▶ _Records_
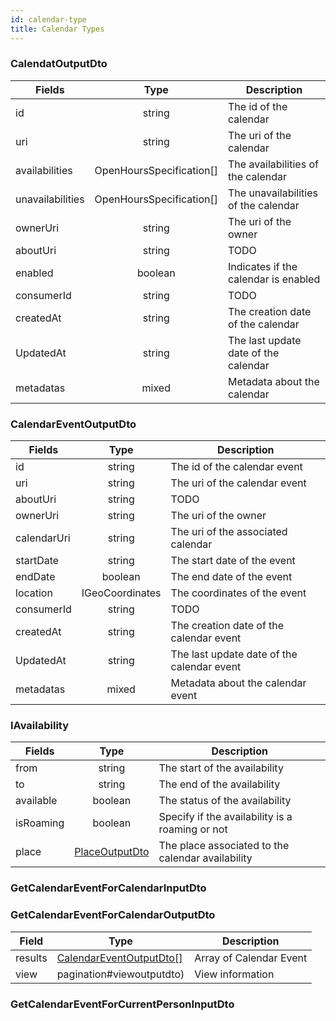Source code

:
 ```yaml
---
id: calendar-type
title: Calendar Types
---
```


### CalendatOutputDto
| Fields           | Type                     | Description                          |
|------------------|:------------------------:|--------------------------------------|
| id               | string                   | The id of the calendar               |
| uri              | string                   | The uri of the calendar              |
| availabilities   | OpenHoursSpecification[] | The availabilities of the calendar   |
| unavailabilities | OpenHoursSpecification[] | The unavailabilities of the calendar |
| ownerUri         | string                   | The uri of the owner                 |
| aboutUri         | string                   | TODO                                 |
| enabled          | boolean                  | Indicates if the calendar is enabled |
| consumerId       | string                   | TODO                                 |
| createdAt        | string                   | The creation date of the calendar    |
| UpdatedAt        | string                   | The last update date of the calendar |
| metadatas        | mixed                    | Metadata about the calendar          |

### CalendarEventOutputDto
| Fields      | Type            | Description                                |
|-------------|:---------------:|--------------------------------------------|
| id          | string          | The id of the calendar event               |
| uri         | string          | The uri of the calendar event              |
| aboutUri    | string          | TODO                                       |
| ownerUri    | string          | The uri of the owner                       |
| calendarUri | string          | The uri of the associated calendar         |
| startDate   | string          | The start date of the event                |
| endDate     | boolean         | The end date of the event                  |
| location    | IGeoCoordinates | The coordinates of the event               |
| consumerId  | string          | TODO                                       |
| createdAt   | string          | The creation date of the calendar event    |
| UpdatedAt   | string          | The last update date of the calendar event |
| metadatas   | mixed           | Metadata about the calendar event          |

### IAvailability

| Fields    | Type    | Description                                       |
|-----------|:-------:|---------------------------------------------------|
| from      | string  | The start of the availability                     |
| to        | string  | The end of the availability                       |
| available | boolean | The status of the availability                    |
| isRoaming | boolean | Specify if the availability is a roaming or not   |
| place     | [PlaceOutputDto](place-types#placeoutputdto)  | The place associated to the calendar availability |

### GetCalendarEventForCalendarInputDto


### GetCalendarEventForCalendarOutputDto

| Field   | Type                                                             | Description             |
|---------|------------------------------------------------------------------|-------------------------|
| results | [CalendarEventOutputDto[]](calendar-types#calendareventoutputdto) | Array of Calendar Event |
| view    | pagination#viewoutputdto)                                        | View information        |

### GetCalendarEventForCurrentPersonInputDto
---
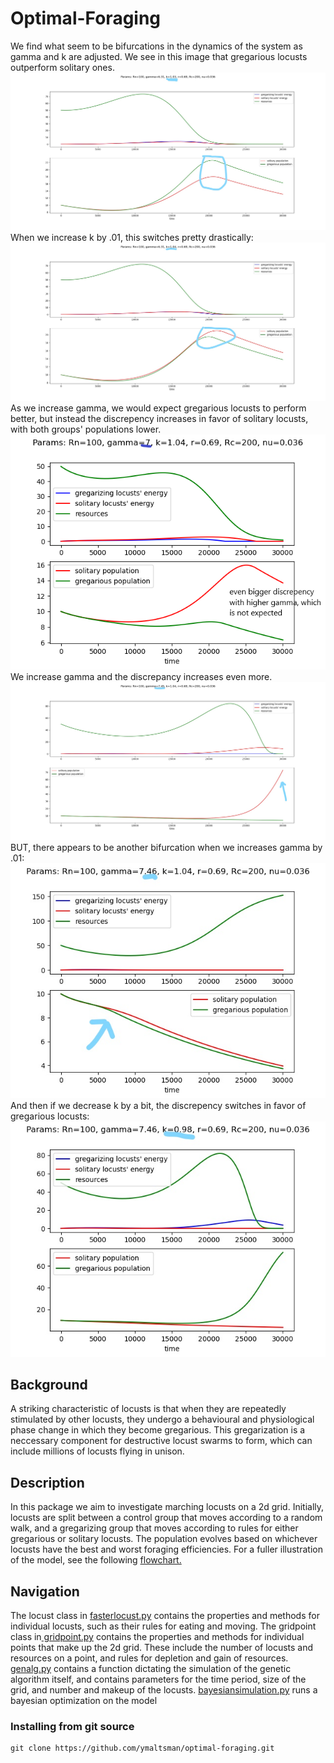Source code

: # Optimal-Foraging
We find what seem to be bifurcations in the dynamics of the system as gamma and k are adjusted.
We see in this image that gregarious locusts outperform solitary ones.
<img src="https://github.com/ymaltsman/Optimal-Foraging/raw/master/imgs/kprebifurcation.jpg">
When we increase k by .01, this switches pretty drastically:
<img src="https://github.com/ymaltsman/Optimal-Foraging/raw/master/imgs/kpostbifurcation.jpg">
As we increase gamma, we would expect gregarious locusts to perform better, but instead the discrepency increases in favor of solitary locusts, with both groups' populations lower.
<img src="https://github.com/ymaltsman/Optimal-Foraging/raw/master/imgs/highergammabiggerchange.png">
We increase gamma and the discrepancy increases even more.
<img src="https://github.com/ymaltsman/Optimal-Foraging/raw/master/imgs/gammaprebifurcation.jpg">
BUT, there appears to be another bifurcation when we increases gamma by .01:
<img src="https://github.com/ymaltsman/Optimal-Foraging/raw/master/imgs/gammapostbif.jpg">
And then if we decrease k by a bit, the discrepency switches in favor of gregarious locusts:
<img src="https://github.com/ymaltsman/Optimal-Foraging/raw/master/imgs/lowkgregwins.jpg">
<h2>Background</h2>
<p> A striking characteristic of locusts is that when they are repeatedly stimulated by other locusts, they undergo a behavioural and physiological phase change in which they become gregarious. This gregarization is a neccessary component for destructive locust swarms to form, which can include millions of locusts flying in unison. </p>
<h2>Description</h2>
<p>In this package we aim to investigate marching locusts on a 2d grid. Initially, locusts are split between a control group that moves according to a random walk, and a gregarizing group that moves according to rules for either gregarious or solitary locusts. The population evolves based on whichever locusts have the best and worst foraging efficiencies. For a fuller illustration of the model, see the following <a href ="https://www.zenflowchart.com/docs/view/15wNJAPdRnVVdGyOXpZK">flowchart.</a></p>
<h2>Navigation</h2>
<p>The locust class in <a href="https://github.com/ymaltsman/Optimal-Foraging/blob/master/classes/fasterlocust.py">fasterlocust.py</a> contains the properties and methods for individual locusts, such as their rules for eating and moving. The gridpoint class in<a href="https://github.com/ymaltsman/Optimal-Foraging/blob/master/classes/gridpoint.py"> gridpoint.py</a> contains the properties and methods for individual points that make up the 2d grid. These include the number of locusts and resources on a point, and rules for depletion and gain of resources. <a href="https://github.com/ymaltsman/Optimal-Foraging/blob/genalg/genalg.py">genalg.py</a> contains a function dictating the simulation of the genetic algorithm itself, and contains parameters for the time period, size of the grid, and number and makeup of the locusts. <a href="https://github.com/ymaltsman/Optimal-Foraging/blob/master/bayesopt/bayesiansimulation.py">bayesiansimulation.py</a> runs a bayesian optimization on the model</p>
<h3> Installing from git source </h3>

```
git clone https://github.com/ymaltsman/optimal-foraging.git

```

▶ _Problem statement_
Take every line above that includes "last" and list it.

▶ _Your solution_
| UpdatedAt        | string                   | The last update date of the calendar |
| UpdatedAt   | string          | The last update date of the calendar event |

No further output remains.